15Issues de l’anthropocène, les deux fictions documentaires étudiées insistent sur la mise en scène des mécanismes permettant de relier le récit littéraire à un réel perturbé. Les deux romans se voudraient alors comme l’une des clés susceptibles de rétablir un sens de communauté, dans une période de troubles extrêmes qui menacent désormais la survivance de l’homme sur la terre. Peut-on parler d’un retour à l’injonction éthique de la part de la littérature ? Si Ferney et Rolin insistent tous les deux sur la connectivité reliant toutes les sphères vivantes face à une crise inouïe, nous soutiendrons l’idée que l’injonction éthique reste non totalement explicite dans les deux récits.

16Croisant sources scientifiques et traces littéraires, Rolin fait du chien féral un emblème de l’hybridité à l’œuvre dans l’anthropocène : son écriture linéaire, la précision de son lexique et un certain détachement dérisoire permettent de rendre le désordre sinon plus maîtrisable, du moins plus supportable. D’ailleurs, Rolin n’hésite pas à faire un clin d’œil à son « semblable », le lecteur contemporain qui n’a pas de difficulté à se reconnaître dans les impuretés cosmopolites décrites dans Un chien mort après lui.

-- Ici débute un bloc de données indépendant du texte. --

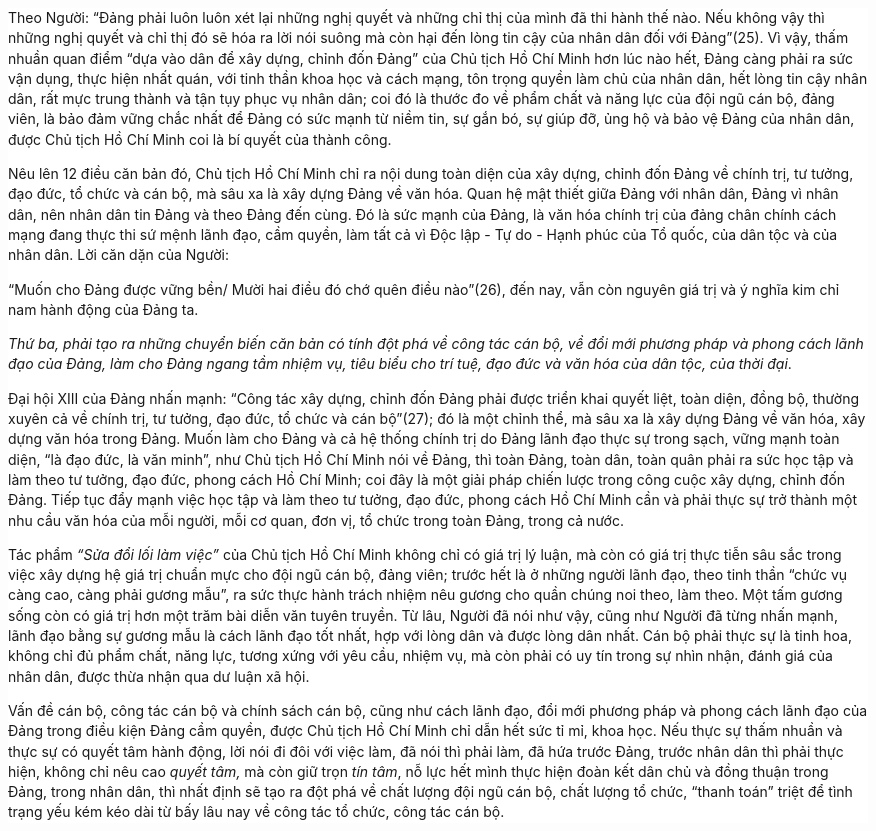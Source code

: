 Theo Người: “Đảng phải luôn luôn xét lại những nghị quyết và những chỉ thị của mình đã thi hành thế nào. Nếu không vậy thì những nghị quyết và chỉ thị đó sẽ hóa ra lời nói suông mà còn hại đến lòng tin cậy của nhân dân đối với Đảng”(25). Vì vậy, thấm nhuần quan điểm “dựa vào dân để xây dựng, chỉnh đốn Đảng” của Chủ tịch Hồ Chí Minh hơn lúc nào hết, Đảng càng phải ra sức vận dụng, thực hiện nhất quán, với tinh thần khoa học và cách mạng, tôn trọng quyền làm chủ của nhân dân, hết lòng tin cậy nhân dân, rất mực trung thành và tận tụy phục vụ nhân dân; coi đó là thước đo về phẩm chất và năng lực của đội ngũ cán bộ, đảng viên, là bảo đảm vững chắc nhất để Đảng có sức mạnh từ niềm tin, sự gắn bó, sự giúp đỡ, ủng hộ và bảo vệ Đảng của nhân dân, được Chủ tịch Hồ Chí Minh coi là bí quyết của thành công.

Nêu lên 12 điều căn bản đó, Chủ tịch Hồ Chí Minh chỉ ra nội dung toàn diện của xây dựng, chỉnh đốn Đảng về chính trị, tư tưởng, đạo đức, tổ chức và cán bộ, mà sâu xa là xây dựng Đảng về văn hóa. Quan hệ mật thiết giữa Đảng với nhân dân, Đảng vì nhân dân, nên nhân dân tin Đảng và theo Đảng đến cùng. Đó là sức mạnh của Đảng, là văn hóa chính trị của đảng chân chính cách mạng đang thực thi sứ mệnh lãnh đạo, cầm quyền, làm tất cả vì Độc lập - Tự do - Hạnh phúc của Tổ quốc, của dân tộc và của nhân dân. Lời căn dặn của Người:

“Muốn cho Đảng được vững bền/ Mười hai điều đó chớ quên điều nào”(26), đến nay, vẫn còn nguyên giá trị và ý nghĩa kim chỉ nam hành động của Đảng ta.

_Thứ ba, phải tạo ra những chuyển biến căn bản có tính đột phá về công tác cán bộ, về đổi mới phương pháp và phong cách lãnh đạo của Đảng, làm cho Đảng ngang tầm nhiệm vụ, tiêu biểu cho trí tuệ, đạo đức và văn hóa của dân tộc, của thời đại_.

Đại hội XIII của Đảng nhấn mạnh: “Công tác xây dựng, chỉnh đốn Đảng phải được triển khai quyết liệt, toàn diện, đồng bộ, thường xuyên cả về chính trị, tư tưởng, đạo đức, tổ chức và cán bộ”(27); đó là một chỉnh thể, mà sâu xa là xây dựng Đảng về văn hóa, xây dựng văn hóa trong Đảng. Muốn làm cho Đảng và cả hệ thống chính trị do Đảng lãnh đạo thực sự trong sạch, vững mạnh toàn diện, “là đạo đức, là văn minh”, như Chủ tịch Hồ Chí Minh nói về Đảng, thì toàn Đảng, toàn dân, toàn quân phải ra sức học tập và làm theo tư tưởng, đạo đức, phong cách Hồ Chí Minh; coi đây là một giải pháp chiến lược trong công cuộc xây dựng, chỉnh đốn Đảng. Tiếp tục đẩy mạnh việc học tập và làm theo tư tưởng, đạo đức, phong cách Hồ Chí Minh cần và phải thực sự trở thành một nhu cầu văn hóa của mỗi người, mỗi cơ quan, đơn vị, tổ chức trong toàn Đảng, trong cả nước.

Tác phẩm _“Sửa đổi lối làm việc”_ của Chủ tịch Hồ Chí Minh không chỉ có giá trị lý luận, mà còn có giá trị thực tiễn sâu sắc trong việc xây dựng hệ giá trị chuẩn mực cho đội ngũ cán bộ, đảng viên; trước hết là ở những người lãnh đạo, theo tinh thần “chức vụ càng cao, càng phải gương mẫu”, ra sức thực hành trách nhiệm nêu gương cho quần chúng noi theo, làm theo. Một tấm gương sống còn có giá trị hơn một trăm bài diễn văn tuyên truyền. Từ lâu, Người đã nói như vậy, cũng như Người đã từng nhấn mạnh, lãnh đạo bằng sự gương mẫu là cách lãnh đạo tốt nhất, hợp với lòng dân và được lòng dân nhất. Cán bộ phải thực sự là tinh hoa, không chỉ đủ phẩm chất, năng lực, tương xứng với yêu cầu, nhiệm vụ, mà còn phải có uy tín trong sự nhìn nhận, đánh giá của nhân dân, được thừa nhận qua dư luận xã hội.

Vấn đề cán bộ, công tác cán bộ và chính sách cán bộ, cũng như cách lãnh đạo, đổi mới phương pháp và phong cách lãnh đạo của Đảng trong điều kiện Đảng cầm quyền, được Chủ tịch Hồ Chí Minh chỉ dẫn hết sức tỉ mỉ, khoa học. Nếu thực sự thấm nhuần và thực sự có quyết tâm hành động, lời nói đi đôi với việc làm, đã nói thì phải làm, đã hứa trước Đảng, trước nhân dân thì phải thực hiện, không chỉ nêu cao _quyết tâm,_ mà còn giữ trọn _tín tâm_, nỗ lực hết mình thực hiện đoàn kết dân chủ và đồng thuận trong Đảng, trong nhân dân, thì nhất định sẽ tạo ra đột phá về chất lượng đội ngũ cán bộ, chất lượng tổ chức, “thanh toán” triệt để tình trạng yếu kém kéo dài từ bấy lâu nay về công tác tổ chức, công tác cán bộ.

17Chez Ferney, le pathos projectif face à une beauté sous-marine en voie de disparition contrebalance les réactions très diverses suscitées par Magnus : d’un côté, celui-ci est séduisant comme un héros d’antan ; de l’autre, son machiavélisme n’acceptant aucun compromis peut être discutable. Si le lecteur est interloqué face à cette personnalité complexe, c’est que les questions que le narrateur-témoin se pose face aux actions de Wallace jalonnent ostensiblement son récit, en laissant au lecteur le soin de répondre32. Tandis que ces facettes contradictoires se montrent dans les tissus variés des registres, le témoignage laissé par Asmussen aide à repenser la nécessité de la fiction. Laisser par le biais du récit la trace tangible d’une expérience d’abord « vécue » permettrait en fait d’insister sur un lien à retrouver concrètement, et dans toute sa fragilité, avec un réel sans boussole, sous l’emprise d’une catastrophe environnementale qui aura certainement une portée historique33. La fonction cultuelle nous paraît alors plus manifeste dans Le Règne du vivant, qui s’ouvre d’ailleurs, en exergue, avec une citation de Jonas (Le Principe de responsabilité). Comme le soutient Frédérique Aït-Touati, qui a montré que les formes littéraires ont suppléé à des structures de pensée à un moment charnière de l’histoire comme la révolution copernicienne34, les stratégies de la fiction seraient encore plus nécessaires de nos jours, à un moment où l’homme doit reconfigurer sa place dans le réel, participant en proie à un vivant très vulnérable.